### TRY IT
Write out, word for word, the first line of the data below and every line after it through the one containing "Основываясь на факте".
EXCERPTED DATA section start
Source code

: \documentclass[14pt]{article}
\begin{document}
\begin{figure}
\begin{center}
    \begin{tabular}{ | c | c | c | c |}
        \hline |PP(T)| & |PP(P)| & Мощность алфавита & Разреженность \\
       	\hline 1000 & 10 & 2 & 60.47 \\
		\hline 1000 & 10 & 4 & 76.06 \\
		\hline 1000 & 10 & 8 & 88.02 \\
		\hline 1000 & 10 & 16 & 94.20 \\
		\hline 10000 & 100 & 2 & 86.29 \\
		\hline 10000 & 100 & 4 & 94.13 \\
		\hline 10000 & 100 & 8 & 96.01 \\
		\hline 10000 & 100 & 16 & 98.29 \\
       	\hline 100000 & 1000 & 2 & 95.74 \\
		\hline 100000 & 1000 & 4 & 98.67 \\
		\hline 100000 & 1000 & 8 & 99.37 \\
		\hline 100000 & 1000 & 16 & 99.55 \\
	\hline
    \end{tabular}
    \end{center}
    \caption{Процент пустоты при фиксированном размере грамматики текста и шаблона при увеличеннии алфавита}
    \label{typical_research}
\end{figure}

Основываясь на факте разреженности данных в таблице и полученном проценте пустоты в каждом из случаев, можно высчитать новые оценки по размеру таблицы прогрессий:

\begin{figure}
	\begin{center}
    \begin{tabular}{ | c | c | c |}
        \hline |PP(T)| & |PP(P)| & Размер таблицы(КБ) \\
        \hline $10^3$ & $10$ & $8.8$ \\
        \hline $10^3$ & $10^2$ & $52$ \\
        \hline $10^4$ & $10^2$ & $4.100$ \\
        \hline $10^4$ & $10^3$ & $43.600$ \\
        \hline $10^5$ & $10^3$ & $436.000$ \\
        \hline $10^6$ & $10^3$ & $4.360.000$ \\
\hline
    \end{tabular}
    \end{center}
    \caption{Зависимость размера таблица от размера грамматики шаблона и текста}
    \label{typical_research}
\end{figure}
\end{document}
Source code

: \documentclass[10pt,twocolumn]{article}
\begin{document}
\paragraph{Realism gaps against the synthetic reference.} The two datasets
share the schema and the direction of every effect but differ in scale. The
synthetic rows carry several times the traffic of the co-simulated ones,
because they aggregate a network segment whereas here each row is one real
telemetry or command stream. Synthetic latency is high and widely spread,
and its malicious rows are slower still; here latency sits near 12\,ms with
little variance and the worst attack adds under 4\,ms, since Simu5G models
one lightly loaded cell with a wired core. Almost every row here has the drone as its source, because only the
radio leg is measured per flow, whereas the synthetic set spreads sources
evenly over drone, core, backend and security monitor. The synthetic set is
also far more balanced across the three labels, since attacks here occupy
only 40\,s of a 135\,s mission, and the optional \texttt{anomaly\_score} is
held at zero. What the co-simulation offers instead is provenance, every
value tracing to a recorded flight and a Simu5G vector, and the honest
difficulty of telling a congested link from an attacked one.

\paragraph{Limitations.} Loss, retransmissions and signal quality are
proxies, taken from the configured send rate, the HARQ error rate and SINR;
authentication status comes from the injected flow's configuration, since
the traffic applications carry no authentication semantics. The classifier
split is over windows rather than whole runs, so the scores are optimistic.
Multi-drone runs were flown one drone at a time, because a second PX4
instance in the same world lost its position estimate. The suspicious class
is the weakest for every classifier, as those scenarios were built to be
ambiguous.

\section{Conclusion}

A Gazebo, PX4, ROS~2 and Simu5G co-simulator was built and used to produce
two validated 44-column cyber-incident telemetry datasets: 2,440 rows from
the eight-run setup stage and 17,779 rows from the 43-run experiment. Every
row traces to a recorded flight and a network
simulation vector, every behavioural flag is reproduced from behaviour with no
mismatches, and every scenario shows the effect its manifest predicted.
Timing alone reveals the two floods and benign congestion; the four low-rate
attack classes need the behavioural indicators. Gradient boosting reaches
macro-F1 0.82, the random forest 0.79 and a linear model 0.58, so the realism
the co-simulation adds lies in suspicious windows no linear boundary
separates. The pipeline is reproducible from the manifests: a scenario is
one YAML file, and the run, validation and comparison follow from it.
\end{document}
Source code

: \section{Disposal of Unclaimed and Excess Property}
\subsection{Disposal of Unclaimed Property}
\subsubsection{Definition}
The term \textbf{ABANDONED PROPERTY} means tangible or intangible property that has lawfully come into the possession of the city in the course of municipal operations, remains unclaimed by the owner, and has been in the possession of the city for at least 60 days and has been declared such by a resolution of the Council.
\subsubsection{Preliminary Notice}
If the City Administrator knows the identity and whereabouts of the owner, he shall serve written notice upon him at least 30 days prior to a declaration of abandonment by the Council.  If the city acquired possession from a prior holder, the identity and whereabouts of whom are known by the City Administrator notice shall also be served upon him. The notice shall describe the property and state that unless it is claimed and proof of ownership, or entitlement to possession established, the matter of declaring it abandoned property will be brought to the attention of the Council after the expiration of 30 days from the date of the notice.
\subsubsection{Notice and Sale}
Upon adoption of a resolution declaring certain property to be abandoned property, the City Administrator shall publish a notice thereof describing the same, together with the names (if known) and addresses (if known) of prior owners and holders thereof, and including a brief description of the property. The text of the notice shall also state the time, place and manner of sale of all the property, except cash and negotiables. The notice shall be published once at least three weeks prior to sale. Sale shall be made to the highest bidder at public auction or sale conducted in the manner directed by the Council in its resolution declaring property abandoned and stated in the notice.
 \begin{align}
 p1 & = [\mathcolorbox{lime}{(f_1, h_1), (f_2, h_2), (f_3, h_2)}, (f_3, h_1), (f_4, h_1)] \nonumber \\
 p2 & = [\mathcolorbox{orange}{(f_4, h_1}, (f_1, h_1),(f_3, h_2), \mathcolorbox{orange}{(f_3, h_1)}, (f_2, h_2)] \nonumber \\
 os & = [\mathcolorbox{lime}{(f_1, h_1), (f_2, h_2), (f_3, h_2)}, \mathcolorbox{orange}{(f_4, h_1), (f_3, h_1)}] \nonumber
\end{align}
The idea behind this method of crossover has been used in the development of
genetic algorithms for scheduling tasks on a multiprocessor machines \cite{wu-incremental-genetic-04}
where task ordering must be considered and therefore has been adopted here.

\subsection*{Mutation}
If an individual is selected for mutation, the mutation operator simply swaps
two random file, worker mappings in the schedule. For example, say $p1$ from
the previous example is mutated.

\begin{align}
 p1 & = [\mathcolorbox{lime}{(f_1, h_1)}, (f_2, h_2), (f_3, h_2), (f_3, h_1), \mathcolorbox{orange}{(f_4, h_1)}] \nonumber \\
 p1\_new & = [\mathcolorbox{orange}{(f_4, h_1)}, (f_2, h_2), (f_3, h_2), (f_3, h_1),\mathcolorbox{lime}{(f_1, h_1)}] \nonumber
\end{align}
EXCERPTED DATA section end
### ANSWER BOX
Source code

: \documentclass[14pt]{article}
\begin{document}
\begin{figure}
\begin{center}
    \begin{tabular}{ | c | c | c | c |}
        \hline |PP(T)| & |PP(P)| & Мощность алфавита & Разреженность \\
       	\hline 1000 & 10 & 2 & 60.47 \\
		\hline 1000 & 10 & 4 & 76.06 \\
		\hline 1000 & 10 & 8 & 88.02 \\
		\hline 1000 & 10 & 16 & 94.20 \\
		\hline 10000 & 100 & 2 & 86.29 \\
		\hline 10000 & 100 & 4 & 94.13 \\
		\hline 10000 & 100 & 8 & 96.01 \\
		\hline 10000 & 100 & 16 & 98.29 \\
       	\hline 100000 & 1000 & 2 & 95.74 \\
		\hline 100000 & 1000 & 4 & 98.67 \\
		\hline 100000 & 1000 & 8 & 99.37 \\
		\hline 100000 & 1000 & 16 & 99.55 \\
	\hline
    \end{tabular}
    \end{center}
    \caption{Процент пустоты при фиксированном размере грамматики текста и шаблона при увеличеннии алфавита}
    \label{typical_research}
\end{figure}

Основываясь на факте разреженности данных в таблице и полученном проценте пустоты в каждом из случаев, можно высчитать новые оценки по размеру таблицы прогрессий:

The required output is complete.